Finding qualified people is hard enough in defense contracting. Finding someone with the right technical skills, an active security clearance, and actual experience working in government environments? Margarita Howard calls those candidates “purple unicorns.”
They exist. They’re just rare.
Unless you know where to look. Howard, who founded defense and aerospace contractor HX5 in 2004 after her own Air Force service, has built a company where veterans make up more than 30% of the workforce.
“Experience in their respective fields, while supporting these agencies’ respective programs and missions, is very different from experience gained from working in the commercial world,” Howard explains.

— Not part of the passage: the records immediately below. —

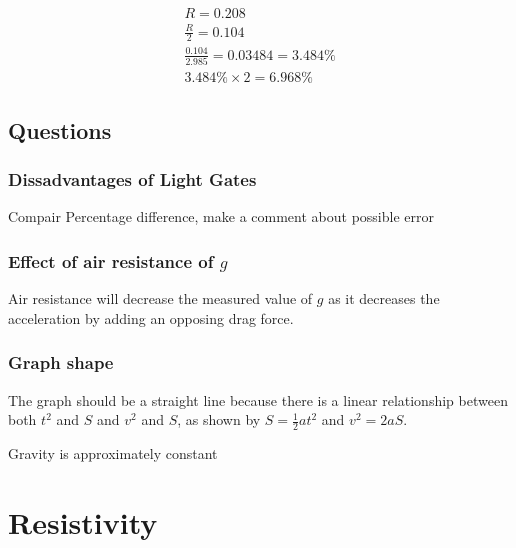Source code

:\documentclass{article}
\begin{document}
\begin{gather}
	R = 0.208 \\
	\frac{R}{2} = 0.104 \\
    \frac{0.104}{2.985} = 0.03484 = 3.484\% \\
	3.484 \% \times 2 = 6.968 \%
\end{gather}

\subsection{Questions}
\subsubsection{Dissadvantages of Light Gates}
Compair Percentage difference, make a comment about possible error

\subsubsection{Effect of air resistance of $g$}
Air resistance will decrease the measured value of $g$ as it decreases the acceleration
by adding an opposing drag force.

\subsubsection{Graph shape}
The graph should be a straight line because there is a linear relationship between both $t^2$ and $S$ and $v^2$ and $S$,
as shown by $S = \frac{1}{2}at^2$ and $v^2 = 2aS$.

Gravity is approximately constant

\begin{center}
\end{center}


\section{Resistivity}
\end{document}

The company just received the 2025 HIRE Vets Gold Medallion Award from the Department of Labor, recognition that requires documented hiring and retention metrics. For Howard, veteran hiring solves real business problems.
The Clearance Problem
HX5 operates across more than 20 states at over 70 government locations. The company supports Department of Defense and NASA missions in research and development, engineering, information technology, and mission operations. Most of that work requires security clearances.
Getting someone cleared takes time. Months, often. Sometimes years. A defense contractor with an urgent staffing need and a civilian candidate without prior government work faces a choice: wait for clearance processing or find someone else.
Many transitioning military members already hold active clearances. They’ve been through the process. Their clearances remain valid. They can start classified work immediately.
That timing advantage matters particularly for positions requiring immediate placement on classified contracts.
It’s not just clearances, though. Military members who held clearances understand operational security in ways that go beyond training courses. They’ve lived in environments where information compartmentalization, proper handling procedures, and security consciousness aren’t abstract concepts but daily practices.
Cultural Alignment
Military service creates workplace expectations around accountability, attention to detail, and operational security. Those values happen to align with government contracting requirements, where documentation standards, clearance maintenance, and performance metrics carry consequences.
Howard’s own military background helps HX5 maintain cultural elements that feel familiar to veteran employees. The company’s emphasis on integrity, mission focus, and security compliance mirrors military organizational values while operating as a civilian business.
“The work we do is very exciting. Some of it is not being done anywhere else in the world,” Howard says, explaining that meaningful work often matters as much as compensation in retaining talent.
Some veterans want nothing to do with defense and national security work after they separate. Others want exactly that—continuation of purpose without the military structure. For the latter group, defense contractors offer a way to keep contributing to missions they understand and value.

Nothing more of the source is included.